Investigative Reporting Gets a Boost from HuffPo, non-profits

Aldus Pius Manutius

Aldus Manutius, printing innovator

Investigative journalism is getting small boosts of support from the Huffington Post and the lesser-known New England First Amendment Center, good  news for a shrinking sector and another signal of the important role non-profits may play in rebuilding the costliest kinds of reporting.

The HuffPo announced Sunday that it is collaborating with Atlantic Philanthropies to create a $1.75 million fund to finance investigative reporting that will initially focus on the economy;  the effort will employ 10 journalists. As we embark on a multi-trillion-dollar bailout of our financial system, we need as many skilled people probing the public and private sectors to follow the disbursement of funds as well as to track the policy issues involved.

Meanwhile, NEFAC announced that it would be sponsoring a free all-day conference at The Boston Globe for “professional and civic journalists and for those who work in related areas, such as non-profit employees who monitor government action.”

It will kick off with a session that examines how strong newsrooms are built around a lasting awareness of FOI issues and how access to public records serves as a driving force behind quality reporting.

via NEFAC to Offer Free Investigative Reporting, FOI Workshop.

Jay Rosen, new media guru at New York University, pratically crowed on Twitter: “I TOLD you bloggers vs journalists is over. Boston workshop on investigative journalism welcomes citizen journalists.”

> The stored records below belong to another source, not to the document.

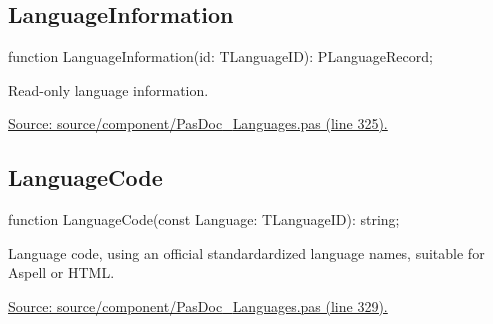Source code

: \documentclass{report}
\newif\ifpdf
\begin{document}
\subsection*{LanguageInformation}
\fi
\label{PasDoc_Languages-LanguageInformation}
\begin{list}{}{
\setlength{\itemindent}{0cm}
\setlength{\listparindent}{0cm}
\setlength{\leftmargin}{\evensidemargin}
\addtolength{\leftmargin}{\tmplength}
\settowidth{\labelsep}{X}
\addtolength{\leftmargin}{\labelsep}
\setlength{\labelwidth}{\tmplength}
}
\item[\textbf{Declaration}\hfill]
\ifpdf
\begin{flushleft}
\fi
\begin{ttfamily}
function LanguageInformation(id: TLanguageID): PLanguageRecord;\end{ttfamily}

\ifpdf
\end{flushleft}
\fi

\par
\item[\textbf{Description}]
Read{-}only language information.\par
\href{https://github.com/pasdoc/pasdoc/blob/master/source/component/PasDoc_Languages.pas#L325}{Source: source/component/PasDoc{\_}Languages.pas (line 325).}

\end{list}
\ifpdf
\subsection*{\large{\textbf{LanguageCode}}\normalsize\hspace{1ex}\hrulefill}
\else
\subsection*{LanguageCode}
\fi
\label{PasDoc_Languages-LanguageCode}
\begin{list}{}{
\setlength{\itemindent}{0cm}
\setlength{\listparindent}{0cm}
\setlength{\leftmargin}{\evensidemargin}
\addtolength{\leftmargin}{\tmplength}
\settowidth{\labelsep}{X}
\addtolength{\leftmargin}{\labelsep}
\setlength{\labelwidth}{\tmplength}
}
\item[\textbf{Declaration}\hfill]
\ifpdf
\begin{flushleft}
\fi
\begin{ttfamily}
function LanguageCode(const Language: TLanguageID): string;\end{ttfamily}

\ifpdf
\end{flushleft}
\fi

\par
\item[\textbf{Description}]
Language code, using an official standardardized language names, suitable for Aspell or HTML.\par
\href{https://github.com/pasdoc/pasdoc/blob/master/source/component/PasDoc_Languages.pas#L329}{Source: source/component/PasDoc{\_}Languages.pas (line 329).}

\end{list}
\end{document}
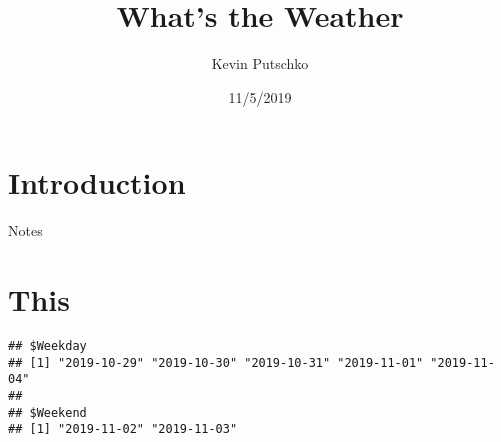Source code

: \documentclass[]{article}
\title{What's the Weather}
\author{Kevin Putschko}
\date{11/5/2019}
\begin{document}
\maketitle

{
\setcounter{tocdepth}{2}
\tableofcontents
}
\newline

\hypertarget{introduction}{%
\section{Introduction}\label{introduction}}

Notes

\newpage

\hypertarget{this}{%
\section{This}\label{this}}

\begin{verbatim}
## $Weekday
## [1] "2019-10-29" "2019-10-30" "2019-10-31" "2019-11-01" "2019-11-04"
## 
## $Weekend
## [1] "2019-11-02" "2019-11-03"
\end{verbatim}
\end{document}
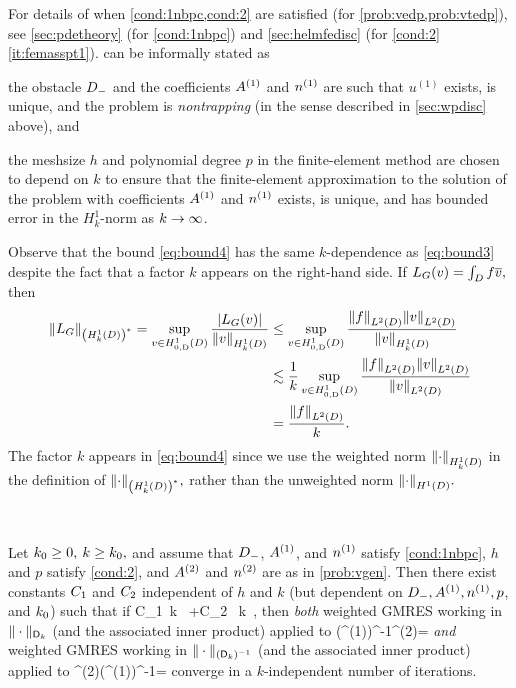 For details of when \cref{cond:1nbpc,cond:2} are satisfied (for \cref{prob:vedp,prob:vtedp}), see \cref{sec:pdetheory} (for \cref{cond:1nbpc}) and \cref{sec:helmfedisc} (for \cref{cond:2} \cref{it:femasspt1}).  can be informally stated as 
\bit
\item the obstacle $D_{-}$ and the coefficients ${A}^{(1)}$ and ${n}^{(1)}$ are such that $u^{(1)}$ exists, is unique, and the problem is \emph{nontrapping} (in the sense described in  \cref{sec:wpdisc} above), and
\item the meshsize $h$ and polynomial degree $p$ in the finite-element method are chosen to depend on $k$ to ensure that the 
finite-element approximation to the solution of the problem with coefficients ${A}^{(1)}$ and ${n}^{(1)}$ exists, is unique, and has bounded error in the $H^1_k$-norm as
$k\rightarrow \infty$. 
\eit 


\label{rem:yesitis}
Observe that the bound \cref{eq:bound4} has the same $k$-dependence as \cref{eq:bound3} despite the fact that a factor $k$ appears on the right-hand side. If $L_{G}(v) = \int_{D} f\overline{v},$ then
\begin{align*}
  \NHokDs{\LG} = \sup_{v \in \HozDD} \frac{\abs{\LG(v)}}{\NHokD{v}} &\leq\sup_{v \in \HozDD} \frac{\NLtD{f}\NLtD{v}}{\NHokD{v}}\\
  &\lesssim \frac1k \sup_{v \in \HozDD} \frac{\NLtD{f}\NLtD{v}}{\NLtD{v}}\\
  &= \frac{\NLtD{f}}k.
\end{align*}
The factor $k$ appears in \cref{eq:bound4} since we use the weighted norm $\NHokD{\cdot}$ in the definition of $\NHokDs{\cdot},$ rather than the unweighted norm $\NHoD{\cdot}.$
\ere

\label{cor:1}

\

\noindent Let $k_{0} \geq 0,$ $k \geq k_{0},$ and assume that $D_{-}$, ${A}^{(1)}$, and ${n}^{(1)}$ satisfy \cref{cond:1nbpc}, $h$ and $p$ satisfy \cref{cond:2}, and ${A}^{(2)}$ and ${n}^{(2)}$ are as in \cref{prob:vgen}. Then there exist constants $C_{1}$ and $C_{2}$  independent of $h$ and $k$ (but dependent on $D_{-}, {A}^{(1)}, {n}^{(1)}, p$, and $k_{0}$) such that if 
\beq\label{eq:cond}
C_1 \,k \,\NLiDop{\Aso-\Ast} +C_2 \, k\, \NLiDRR{\nso-\nst}
\leq {},
\eeq
then \emph{both} weighted GMRES working in $\|\cdot\|_{\mathsf{D}_k}$ (and the associated inner product) applied to 
\beq\label{eq:pcsystem1}
(\Amat^{(1)})^{-1}\Amat^{(2)}\uvec = \fvec
\eeq
\emph{and} weighted GMRES working in $\|\cdot\|_{(\mathsf{D}_k)^{-1}}$ (and the associated inner product) applied to 
\beq\label{eq:pcsystem2}
\Amat^{(2)}(\Amat^{(1)})^{-1}\vvec = \fvec
\eeq
 converge in a $k$-independent number of iterations.
 \enth

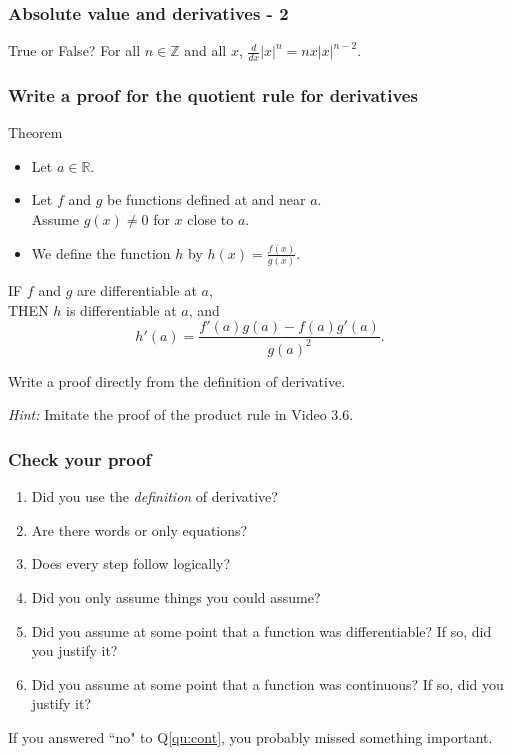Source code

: \begin{frame}[t]
	\frametitle{Absolute value and derivatives - 2}

	\begin{block}{True or False?}
		For all $n \in \mathbb{Z}$ and all $x$, $\frac{d}{dx}|x|^{n}=nx|x|^{n-2}$.
	\end{block}
\end{frame}

\begin{frame}[t]
	\fontsize{13}{13}\selectfont
	\frametitle{Write a proof for the quotient rule for derivatives}

	\begin{block}{Theorem}
		\begin{itemize}
			\item Let $a \in \mathbb{R}$.

			\item Let $f$ and $g$ be functions defined at and near $a$. \\ Assume
				$g(x) \neq 0$ for $x$ close to $a$.

			\item We define the function $h$ by $\displaystyle h(x) = \frac{f(x)}{g(x)}$.
		\end{itemize}

		IF $f$ and $g$ are differentiable at $a$, \\ THEN $h$ is differentiable at $a$,
		and
		\[
			h'(a) = \frac{f'(a) g(a) - f(a) g'(a)}{g(a)^{2}}.
		\]
	\end{block}

	\vfill

	Write a proof directly from the definition of derivative.

	\emph{Hint:} Imitate the proof of the product rule in Video 3.6.
\end{frame}

\begin{frame}[t]
	\frametitle{Check your proof}

	\begin{enumerate}
		\item Did you use the \emph{definition} of derivative?

		\item Are there words or only equations?

		\item Does every step follow logically?

		\item Did you only assume things you could assume?

		\item Did you assume at some point that a function was differentiable? If so,
			did you justify it?

		\item \label{qu:cont} Did you assume at some point that a function was continuous?
			If so, did you justify it?
	\end{enumerate}

	If you answered ``no" to Q\ref{qu:cont}, you probably missed something
	important.
\end{frame}

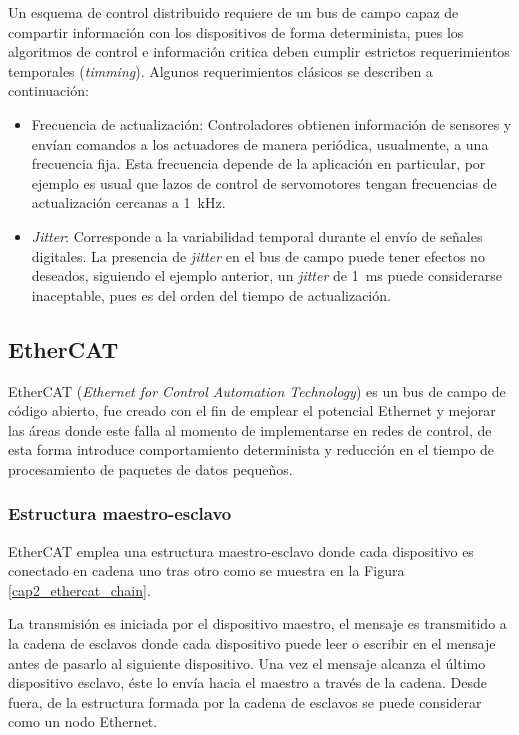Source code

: Un esquema de control distribuido requiere de un bus de campo capaz de compartir información con los dispositivos de forma determinista, pues los algoritmos de control e información critica deben cumplir estrictos requerimientos temporales (\textit{timming}). Algunos requerimientos clásicos se describen a continuación:

\begin{itemize}

\item Frecuencia de actualización: Controladores obtienen información de sensores y envían comandos a los actuadores de manera periódica, usualmente, a una frecuencia fija. Esta frecuencia depende de la aplicación en particular, por ejemplo es usual que lazos de control de servomotores tengan frecuencias de actualización cercanas a \SI{1}{kHz}.

\item \textit{Jitter}: Corresponde a la variabilidad temporal durante el envío de señales digitales. La presencia de \textit{jitter} en el bus de campo puede tener efectos no deseados, siguiendo el ejemplo anterior, un \textit{jitter} de \SI{1}{\milli\second} puede considerarse inaceptable, pues es del orden del tiempo de actualización.

\end{itemize}


\subsection{EtherCAT}

EtherCAT (\textit{Ethernet for Control Automation Technology}) es un bus de campo de código abierto, fue creado con el fin de emplear el potencial Ethernet y mejorar las áreas donde este falla al momento de implementarse en redes de control, de esta forma introduce comportamiento determinista y reducción en el tiempo de procesamiento de paquetes de datos pequeños.

\subsubsection{Estructura maestro-esclavo}

EtherCAT emplea una estructura maestro-esclavo donde cada dispositivo es conectado en cadena uno tras otro como se muestra en la Figura \ref{cap2_ethercat_chain}.

La transmisión es iniciada por el dispositivo maestro, el mensaje es transmitido a la cadena de esclavos donde cada dispositivo puede leer o escribir en el mensaje antes de pasarlo al siguiente dispositivo. Una vez el mensaje alcanza el último dispositivo esclavo, éste lo envía hacia el maestro a través de la cadena. Desde fuera, de la estructura formada por la cadena de esclavos se puede considerar como un nodo Ethernet.

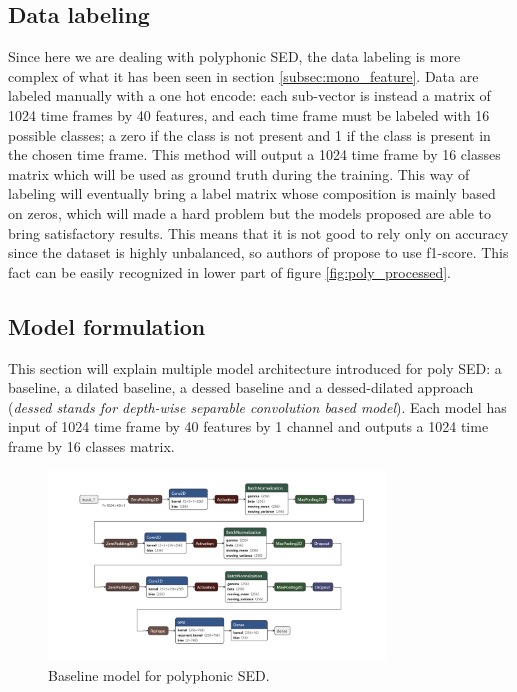 \documentclass{article}
\begin{document}
\subsection{Data labeling}
\label{subsec:poly_label}

Since here we are dealing with polyphonic SED, the data labeling is more complex of what it has been seen in section \ref{subsec:mono_feature}. Data are labeled manually with a one hot encode: each sub-vector is instead a matrix of 1024 time frames by 40 features, and each time frame must be labeled with 16 possible classes; a zero if the class is not present and 1 if the class is present in the chosen time frame. This method will output a 1024 time frame by 16 classes matrix which will be used as ground truth during the training. This way of labeling will eventually bring a label matrix whose composition is mainly based on zeros, which will made a hard problem but the models proposed are able to bring satisfactory results. This means that it is not good to rely only on accuracy since the dataset is highly unbalanced, so authors of \cite{drossos2020sound} propose to use f1-score. This fact can be easily recognized in lower part of figure \ref{fig:poly_processed}.

\subsection{Model formulation}
\label{subsec:poly_model}

This section will explain multiple model architecture introduced for poly SED: a baseline, a dilated baseline, a dessed baseline and a dessed-dilated approach (\textit{dessed stands for depth-wise separable convolution based model}). Each model has input of 1024 time frame by 40 features by 1 channel and outputs a 1024 time frame by 16 classes matrix.

\begin{figure}[H]
	\centering
	\includegraphics[width=0.8\textwidth]{./images/poly/baseline.png}	
	\caption{Baseline model for polyphonic SED.}
	\label{fig:poly_baseline}
\end{figure}
\end{document}
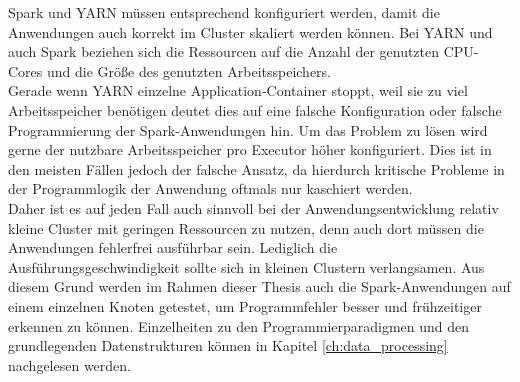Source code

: \noindent
Spark und YARN müssen entsprechend konfiguriert werden, damit die Anwendungen auch korrekt im Cluster skaliert werden können. 
Bei YARN und auch Spark beziehen sich die Ressourcen auf die Anzahl der genutzten CPU-Cores
und die Größe des genutzten Arbeitsspeichers.\\
Gerade wenn YARN einzelne Application-Container stoppt, weil sie zu viel Arbeitsspeicher benötigen deutet dies auf eine falsche Konfiguration oder falsche Programmierung der Spark-Anwendungen hin. Um das Problem zu lösen wird gerne der nutzbare Arbeitsspeicher pro Executor höher konfiguriert. Dies ist in den meisten Fällen jedoch der falsche Ansatz, da hierdurch kritische Probleme in der Programmlogik der Anwendung oftmals  nur kaschiert werden.\\ Daher ist es auf jeden Fall auch sinnvoll bei der Anwendungsentwicklung relativ kleine Cluster mit geringen Ressourcen zu nutzen, denn auch dort müssen die Anwendungen fehlerfrei ausführbar sein. Lediglich die Ausführungsgeschwindigkeit sollte sich in kleinen Clustern verlangsamen. Aus diesem Grund werden im Rahmen dieser Thesis auch die Spark-Anwendungen auf einem einzelnen Knoten getestet, um Programmfehler besser und frühzeitiger erkennen zu können. Einzelheiten zu den Programmierparadigmen und den grundlegenden Datenstrukturen können in Kapitel \ref{ch:data_processing} nachgelesen werden.


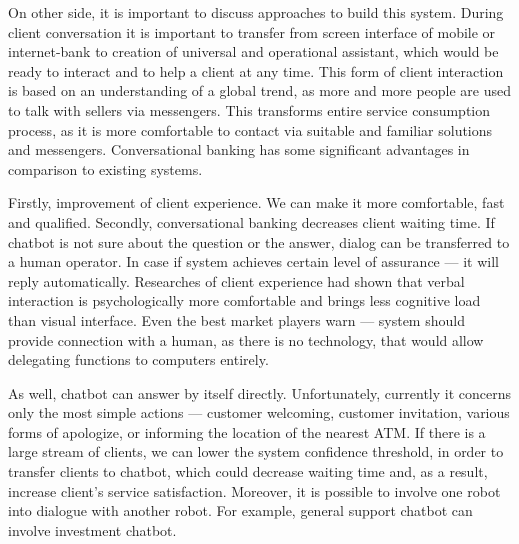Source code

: On other side, it is important to discuss approaches to build this system.
During client conversation it is important to transfer from screen interface of mobile or internet-bank to creation of universal and operational assistant, which would be ready to interact and to help a client at any time.
This form of client interaction is based on an understanding of a global trend, as more and more people are used to talk with sellers via messengers. 
This transforms entire service consumption process, as it is more comfortable to contact via suitable and familiar solutions and messengers.
Conversational banking has some significant advantages in comparison to existing systems.

Firstly, improvement of client experience. 
We can make it more comfortable, fast and qualified.
Secondly, conversational banking decreases client waiting time. If chatbot is not sure about the question or the answer, dialog can be transferred to a human operator.
In case if system achieves certain level of assurance — it will reply automatically.
Researches of client experience had shown that verbal interaction is psychologically more comfortable and brings less cognitive load than visual interface.
Even the best market players warn — system should provide connection with a human, as there is no technology, that would allow delegating functions to computers entirely.
\cite{ways_ai_transforming_bi}

As well, chatbot can answer by itself directly.
Unfortunately, currently it concerns only the most simple actions — customer welcoming, customer invitation, various forms of apologize, or informing the location of the nearest ATM.
If there is a large stream of clients, we can lower the system confidence threshold, in order to transfer clients to chatbot, which could decrease waiting time and, as a result, increase client's service satisfaction.
Moreover, it is possible to involve one robot into dialogue with another robot.
For example, general support chatbot can involve investment chatbot.
\cite{accenture_chatbots}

In its news release, HuffPo notes that its “venture is reminiscent of ProPublica, a nonprofit independent newsroom funded by The Sandler Foundation and headed by Paul Steiger, former managing editor of The Wall Street Journal. ProPublica works with a $10 million budget.” In a recent speech at the Society of Silurians, Steiger told the journalists there that he expected investigative and overseas reporting to find funding from a combination of non-profit models — the ballet or NPR.

Huffington Post blogger Jeff Jarvis thinks the numbers will work:

I’ve been hoping to get the resources to preform an audit of the current resource allocation in journalism: Take a town, add up all the journalistic spending there (paper, TV, radio, magazine) and then see how much is spent on investigative reporting (I’ll wager it will be tiny; a fraction of a percent of the total) as well as the beat reporting that feeds it – and judge the value of the results.

When we see that number, I predict, it will be feasible to imagine support from foundations and the public (that is, in the NPR and Spot.US models) to pay for investigative journalism. Indeed, I’ll bet that we could multiply the amount spent on and the output of investigative reporting today. This is how to subsidize news. It’s happening now, as ProPublica stories run in The New York Times. That is a form of subsidy.

I also suspect, that something else will emerge that we can’t even imagine that will reshape journalism and its sponsorship. As Clay Shirky wrote on his blog:

We don’t know who the Aldus Manutius [printing innovator] of the current age is. It could be Craig Newmark [Craigslist founder], or Caterina Fake [Flickr founder]. It could be [NYT’s] Martin Nisenholtz, or [UK Guardian’s] Emily Bell. It could be some 19 year old kid few of us have heard of, working on something we won’t recognize as vital until a decade hence. Any experiment, though, designed to provide new models for journalism is going to be an improvement over hiding from the real, especially in a year when, for many papers, the unthinkable future is already in the past.

Image via Wikipedia


2 thoughts on “Investigative Reporting Gets a Boost from HuffPo, non-profits

  1. Very exciting! Act Two for what happened in the 1950’s, when the folk at Columbia University, seeing the power of television, created CBS for profit and an equal number of talented folks, seeing the need for business models utizilizing the new tech of that day, created public radio and public television utilizing the power of college campuses and alternative distribution.